▶ Aim of the exercise: Search the listing for the word "sách" and copy every line where it turns up.

▶ Excerpted data:
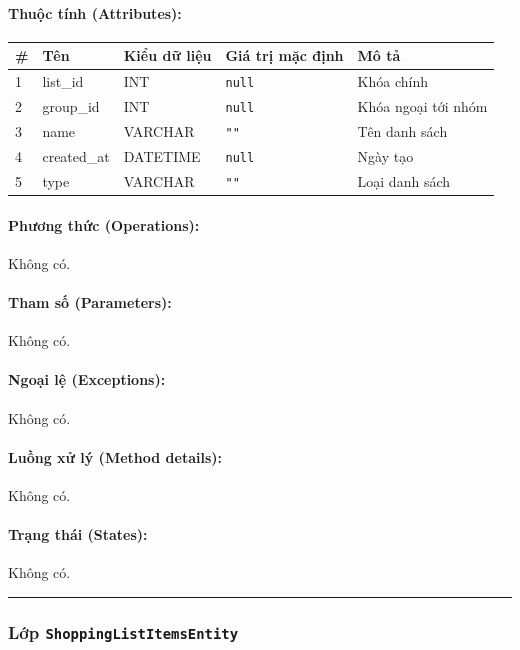 \documentclass[12pt,a4paper]{article}
\begin{document}
\paragraph{Thuộc tính (Attributes):}
\begin{longtable}{|p{0.6cm}|p{3.5cm}|p{2.4cm}|p{1.8cm}|p{5.1cm}|}
\hline
\textbf{\#} & \textbf{Tên} & \textbf{Kiểu dữ liệu} & \textbf{Giá trị mặc định} & \textbf{Mô tả} \\ \hline
\endhead
1 & list\_id & INT & \texttt{null} & Khóa chính \\ \hline
2 & group\_id & INT & \texttt{null} & Khóa ngoại tới nhóm \\ \hline
3 & name & VARCHAR & \texttt{""} & Tên danh sách \\ \hline
4 & created\_at & DATETIME & \texttt{null} & Ngày tạo \\ \hline
5 & type & VARCHAR & \texttt{""} & Loại danh sách \\ \hline
\end{longtable}

\paragraph{Phương thức (Operations):}
Không có.

\paragraph{Tham số (Parameters):}
Không có.

\paragraph{Ngoại lệ (Exceptions):}
Không có.

\paragraph{Luồng xử lý (Method details):}
Không có.

\paragraph{Trạng thái (States):}
Không có.

\vskip 0.5cm
\noindent\rule{\textwidth}{0.5pt}
\vskip 0.5cm

\subsubsection{Lớp \texttt{ShoppingListItemsEntity}}
\end{document}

▶ Solved exercise:
3 & name & VARCHAR & \texttt{""} & Tên danh sách \\ \hline
5 & type & VARCHAR & \texttt{""} & Loại danh sách \\ \hline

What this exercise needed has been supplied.